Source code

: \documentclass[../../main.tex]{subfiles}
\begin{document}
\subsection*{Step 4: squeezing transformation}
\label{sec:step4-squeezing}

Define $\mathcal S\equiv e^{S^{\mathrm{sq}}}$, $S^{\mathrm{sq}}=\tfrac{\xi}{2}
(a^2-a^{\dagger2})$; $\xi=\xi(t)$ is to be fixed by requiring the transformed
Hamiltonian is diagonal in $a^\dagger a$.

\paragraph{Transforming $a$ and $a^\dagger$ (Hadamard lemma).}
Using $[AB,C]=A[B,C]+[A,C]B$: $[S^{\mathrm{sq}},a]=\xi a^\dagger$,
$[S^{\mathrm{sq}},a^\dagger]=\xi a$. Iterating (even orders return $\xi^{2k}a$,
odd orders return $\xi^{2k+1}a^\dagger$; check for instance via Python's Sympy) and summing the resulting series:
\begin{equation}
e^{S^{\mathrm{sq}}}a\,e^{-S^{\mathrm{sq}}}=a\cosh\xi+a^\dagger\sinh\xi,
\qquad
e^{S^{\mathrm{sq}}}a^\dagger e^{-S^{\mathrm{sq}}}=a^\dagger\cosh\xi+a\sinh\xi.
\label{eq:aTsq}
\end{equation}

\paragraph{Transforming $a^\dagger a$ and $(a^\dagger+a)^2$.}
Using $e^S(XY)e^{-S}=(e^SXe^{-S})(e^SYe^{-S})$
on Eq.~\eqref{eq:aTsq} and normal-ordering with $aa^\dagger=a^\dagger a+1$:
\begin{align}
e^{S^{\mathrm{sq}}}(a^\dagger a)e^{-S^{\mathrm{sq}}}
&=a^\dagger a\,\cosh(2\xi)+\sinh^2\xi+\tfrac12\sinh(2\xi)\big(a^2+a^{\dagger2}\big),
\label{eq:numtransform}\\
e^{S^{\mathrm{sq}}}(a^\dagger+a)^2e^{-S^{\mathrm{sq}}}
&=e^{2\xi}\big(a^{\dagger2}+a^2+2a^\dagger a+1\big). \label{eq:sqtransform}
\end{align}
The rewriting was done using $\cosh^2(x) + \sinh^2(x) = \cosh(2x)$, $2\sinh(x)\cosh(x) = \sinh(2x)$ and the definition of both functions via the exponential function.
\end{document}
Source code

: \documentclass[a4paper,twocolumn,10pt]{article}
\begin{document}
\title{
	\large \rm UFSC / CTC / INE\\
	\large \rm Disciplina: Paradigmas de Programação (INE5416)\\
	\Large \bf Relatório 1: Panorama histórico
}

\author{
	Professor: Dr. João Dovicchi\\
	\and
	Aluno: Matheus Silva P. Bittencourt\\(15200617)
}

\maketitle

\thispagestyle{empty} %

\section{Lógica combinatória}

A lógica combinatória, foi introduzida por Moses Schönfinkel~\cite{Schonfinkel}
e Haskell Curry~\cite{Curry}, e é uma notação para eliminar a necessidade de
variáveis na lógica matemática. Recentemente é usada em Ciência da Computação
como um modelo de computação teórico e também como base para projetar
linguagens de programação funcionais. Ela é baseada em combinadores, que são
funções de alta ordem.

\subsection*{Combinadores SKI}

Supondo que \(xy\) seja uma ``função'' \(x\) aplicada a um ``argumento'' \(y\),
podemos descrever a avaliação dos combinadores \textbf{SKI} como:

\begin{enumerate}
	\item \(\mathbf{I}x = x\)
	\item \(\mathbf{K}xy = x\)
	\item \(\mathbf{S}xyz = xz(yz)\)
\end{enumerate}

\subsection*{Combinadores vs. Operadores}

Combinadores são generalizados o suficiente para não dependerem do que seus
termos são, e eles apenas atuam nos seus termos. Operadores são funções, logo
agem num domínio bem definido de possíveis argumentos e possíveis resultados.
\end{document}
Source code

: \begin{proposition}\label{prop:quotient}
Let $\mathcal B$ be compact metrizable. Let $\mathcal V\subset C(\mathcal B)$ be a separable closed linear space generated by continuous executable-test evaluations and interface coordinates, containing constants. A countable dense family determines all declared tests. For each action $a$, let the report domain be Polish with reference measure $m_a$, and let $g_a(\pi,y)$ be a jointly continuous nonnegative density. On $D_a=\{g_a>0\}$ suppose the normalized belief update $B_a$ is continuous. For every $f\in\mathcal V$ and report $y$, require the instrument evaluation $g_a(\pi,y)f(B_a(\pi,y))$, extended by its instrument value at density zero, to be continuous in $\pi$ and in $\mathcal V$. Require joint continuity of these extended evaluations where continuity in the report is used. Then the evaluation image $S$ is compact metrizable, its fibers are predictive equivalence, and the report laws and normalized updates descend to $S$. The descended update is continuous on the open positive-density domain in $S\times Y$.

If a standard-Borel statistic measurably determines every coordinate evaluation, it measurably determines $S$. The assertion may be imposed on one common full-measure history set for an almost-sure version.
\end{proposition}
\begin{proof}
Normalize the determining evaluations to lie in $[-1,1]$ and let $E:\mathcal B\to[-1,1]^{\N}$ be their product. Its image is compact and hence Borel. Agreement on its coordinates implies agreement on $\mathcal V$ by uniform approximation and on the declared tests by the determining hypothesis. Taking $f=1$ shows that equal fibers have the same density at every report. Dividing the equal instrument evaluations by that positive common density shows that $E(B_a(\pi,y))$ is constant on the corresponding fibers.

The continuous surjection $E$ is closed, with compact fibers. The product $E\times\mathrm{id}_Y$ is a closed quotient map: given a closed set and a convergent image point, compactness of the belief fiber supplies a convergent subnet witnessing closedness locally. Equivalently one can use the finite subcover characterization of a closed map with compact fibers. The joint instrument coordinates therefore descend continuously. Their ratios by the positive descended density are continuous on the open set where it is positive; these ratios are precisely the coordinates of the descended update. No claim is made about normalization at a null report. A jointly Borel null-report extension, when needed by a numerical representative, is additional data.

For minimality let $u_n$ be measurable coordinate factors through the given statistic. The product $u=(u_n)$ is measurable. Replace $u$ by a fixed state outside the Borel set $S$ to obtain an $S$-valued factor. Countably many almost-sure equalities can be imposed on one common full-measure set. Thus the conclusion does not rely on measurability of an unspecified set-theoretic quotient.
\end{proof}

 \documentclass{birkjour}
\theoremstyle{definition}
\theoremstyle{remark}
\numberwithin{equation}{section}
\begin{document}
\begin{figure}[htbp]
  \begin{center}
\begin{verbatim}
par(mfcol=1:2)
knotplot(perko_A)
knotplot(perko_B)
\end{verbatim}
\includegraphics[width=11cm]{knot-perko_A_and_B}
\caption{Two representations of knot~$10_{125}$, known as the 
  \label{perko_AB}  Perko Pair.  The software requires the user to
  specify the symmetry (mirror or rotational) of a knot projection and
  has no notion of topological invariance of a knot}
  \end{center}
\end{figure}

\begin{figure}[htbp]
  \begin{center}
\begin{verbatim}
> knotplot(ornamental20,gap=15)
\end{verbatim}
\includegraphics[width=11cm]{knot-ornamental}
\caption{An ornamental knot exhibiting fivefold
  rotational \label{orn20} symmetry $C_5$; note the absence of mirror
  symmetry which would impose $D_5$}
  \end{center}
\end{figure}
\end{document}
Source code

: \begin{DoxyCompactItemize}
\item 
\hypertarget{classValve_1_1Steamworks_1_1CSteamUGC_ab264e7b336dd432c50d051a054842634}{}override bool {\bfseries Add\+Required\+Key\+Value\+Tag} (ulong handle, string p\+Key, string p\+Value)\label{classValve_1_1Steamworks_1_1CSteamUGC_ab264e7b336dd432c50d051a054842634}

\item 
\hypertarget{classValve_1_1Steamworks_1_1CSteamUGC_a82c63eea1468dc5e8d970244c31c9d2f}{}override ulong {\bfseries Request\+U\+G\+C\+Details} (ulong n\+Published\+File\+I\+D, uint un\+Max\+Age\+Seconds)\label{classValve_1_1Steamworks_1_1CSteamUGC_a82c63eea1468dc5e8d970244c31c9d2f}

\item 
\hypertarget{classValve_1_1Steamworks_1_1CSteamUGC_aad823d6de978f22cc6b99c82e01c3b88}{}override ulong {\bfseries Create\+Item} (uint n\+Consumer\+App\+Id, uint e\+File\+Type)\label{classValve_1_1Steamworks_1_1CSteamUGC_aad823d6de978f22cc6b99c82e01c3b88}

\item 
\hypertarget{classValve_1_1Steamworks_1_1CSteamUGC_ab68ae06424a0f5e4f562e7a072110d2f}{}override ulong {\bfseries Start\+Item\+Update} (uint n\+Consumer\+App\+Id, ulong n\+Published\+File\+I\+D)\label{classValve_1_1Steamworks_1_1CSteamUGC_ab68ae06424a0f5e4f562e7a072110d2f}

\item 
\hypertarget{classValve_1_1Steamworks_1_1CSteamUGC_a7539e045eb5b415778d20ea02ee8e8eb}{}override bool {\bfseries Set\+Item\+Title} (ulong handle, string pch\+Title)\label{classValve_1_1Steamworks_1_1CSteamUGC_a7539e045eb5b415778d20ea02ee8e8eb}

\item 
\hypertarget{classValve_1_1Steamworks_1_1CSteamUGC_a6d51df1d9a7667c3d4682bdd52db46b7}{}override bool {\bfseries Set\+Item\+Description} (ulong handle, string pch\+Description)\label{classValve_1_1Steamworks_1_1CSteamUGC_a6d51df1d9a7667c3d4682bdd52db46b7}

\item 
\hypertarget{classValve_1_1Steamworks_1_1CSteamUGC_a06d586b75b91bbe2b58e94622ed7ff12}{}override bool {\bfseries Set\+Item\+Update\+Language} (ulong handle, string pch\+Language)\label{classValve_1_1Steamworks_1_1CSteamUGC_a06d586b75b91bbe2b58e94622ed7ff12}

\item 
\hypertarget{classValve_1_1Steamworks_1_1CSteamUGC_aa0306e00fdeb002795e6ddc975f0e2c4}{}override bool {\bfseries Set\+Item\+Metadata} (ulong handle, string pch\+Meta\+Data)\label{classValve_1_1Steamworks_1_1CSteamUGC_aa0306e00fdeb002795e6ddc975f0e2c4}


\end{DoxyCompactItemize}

# [TASK DESCRIPTION]
Show the lines from the data above that contain the string "aTsq".

# [SOLUTION TO THE PROBLEM]
\label{eq:aTsq}
on Eq.~\eqref{eq:aTsq} and normal-ordering with $aa^\dagger=a^\dagger a+1$:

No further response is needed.